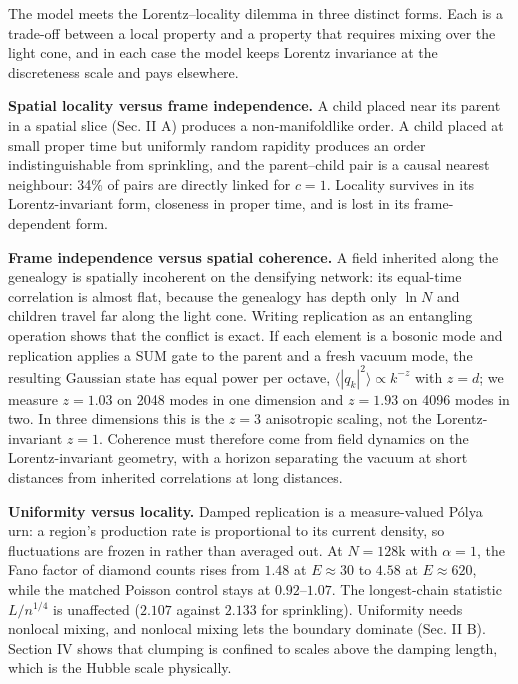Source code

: The model meets the Lorentz--locality dilemma in three
distinct forms. Each is a trade-off between a local property
and a property that requires mixing over the light cone, and
in each case the model keeps Lorentz invariance at the
discreteness scale and pays elsewhere.

\textbf{Spatial locality versus frame independence.} A child
placed near its parent in a spatial slice (Sec. II A)
produces a non-manifoldlike order. A child placed at small
proper time but uniformly random rapidity produces an order
indistinguishable from sprinkling, and the parent--child
pair is a causal nearest neighbour: 34\% of pairs are
directly linked for \(c=1\). Locality survives in its
Lorentz-invariant form, closeness in proper time, and is
lost in its frame-dependent form.

\textbf{Frame independence versus spatial coherence.} A
field inherited along the genealogy is spatially incoherent
on the densifying network: its equal-time correlation is
almost flat, because the genealogy has depth only \(\ln N\)
and children travel far along the light cone. Writing
replication as an entangling operation shows that the
conflict is exact. If each element is a bosonic mode and
replication applies a SUM gate to the parent and a fresh
vacuum mode, the resulting Gaussian state has equal power
per octave, \(\langle|q_k|^2\rangle\propto k^{-z}\) with
\(z=d\); we measure \(z=1.03\) on 2048 modes in one
dimension and \(z=1.93\) on 4096 modes in two. In three
dimensions this is the \(z=3\) anisotropic scaling, not the
Lorentz-invariant \(z=1\). Coherence must therefore come
from field dynamics on the Lorentz-invariant geometry, with
a horizon separating the vacuum at short distances from
inherited correlations at long distances.

\textbf{Uniformity versus locality.} Damped replication is a
measure-valued Pólya urn: a region's production rate is
proportional to its current density, so fluctuations are
frozen in rather than averaged out. At \(N=128\)k with
\(\alpha=1\), the Fano factor of diamond counts rises from
\(1.48\) at \(E\approx30\) to \(4.58\) at \(E\approx620\),
while the matched Poisson control stays at
\(0.92\)--\(1.07\). The longest-chain statistic
\(L/n^{1/4}\) is unaffected (\(2.107\) against \(2.133\) for
sprinkling). Uniformity needs nonlocal mixing, and nonlocal
mixing lets the boundary dominate (Sec. II B). Section IV
shows that clumping is confined to scales above the damping
length, which is the Hubble scale physically.

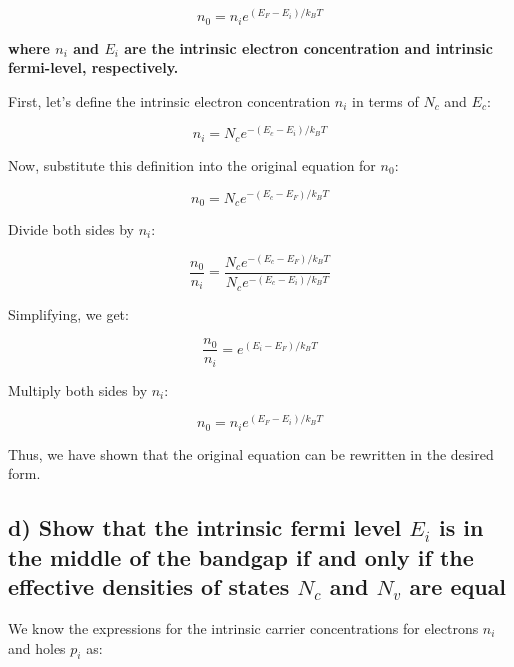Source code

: \begin{equation*}
    n_{0}=n_{i} e^{\left(E_{F}-E_{i}\right) / k_{B} T} 
\end{equation*}

\textbf{where $n_i$ and $E_i$ are the intrinsic electron concentration and intrinsic fermi-level, respectively.}

First, let's define the intrinsic electron concentration $ n_i $ in terms of $ N_c $ and $ E_c $:

\begin{equation*}
n_{i} = N_{c} e^{-\left(E_{c} - E_{i}\right) / k_{B} T}
\end{equation*}

Now, substitute this definition into the original equation for $ n_0 $:

\begin{equation*}
n_{0} = N_{c} e^{-\left(E_{c} - E_{F}\right) / k_{B} T}
\end{equation*}

Divide both sides by $ n_i $:

\begin{equation*}
\frac{n_{0}}{n_{i}} = \frac{N_{c} e^{-\left(E_{c} - E_{F}\right) / k_{B} T}}{N_{c} e^{-\left(E_{c} - E_{i}\right) / k_{B} T}}
\end{equation*}

Simplifying, we get:

\begin{equation*}
\frac{n_{0}}{n_{i}} = e^{\left(E_{i} - E_{F}\right) / k_{B} T}
\end{equation*}

Multiply both sides by $ n_i $:

\begin{equation*}
n_{0} = n_{i} e^{\left(E_{F} - E_{i}\right) / k_{B} T}
\end{equation*}

Thus, we have shown that the original equation can be rewritten in the desired form.


\subsection*{d) Show that the intrinsic fermi level $E_i$ is in the middle of the bandgap if and only if the effective densities of states $N_c$ and $N_v$ are equal}

We know the expressions for the intrinsic carrier concentrations for electrons \( n_i \) and holes \( p_i \) as:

------------

What this task involves |
Begin at the first line of the entries and end at the line containing "placed near its": write out each line exactly, skipping pictures.

Solution to this problem |
Source code

: The model meets the Lorentz--locality dilemma in three
distinct forms. Each is a trade-off between a local property
and a property that requires mixing over the light cone, and
in each case the model keeps Lorentz invariance at the
discreteness scale and pays elsewhere.

\textbf{Spatial locality versus frame independence.} A child
placed near its parent in a spatial slice (Sec. II A)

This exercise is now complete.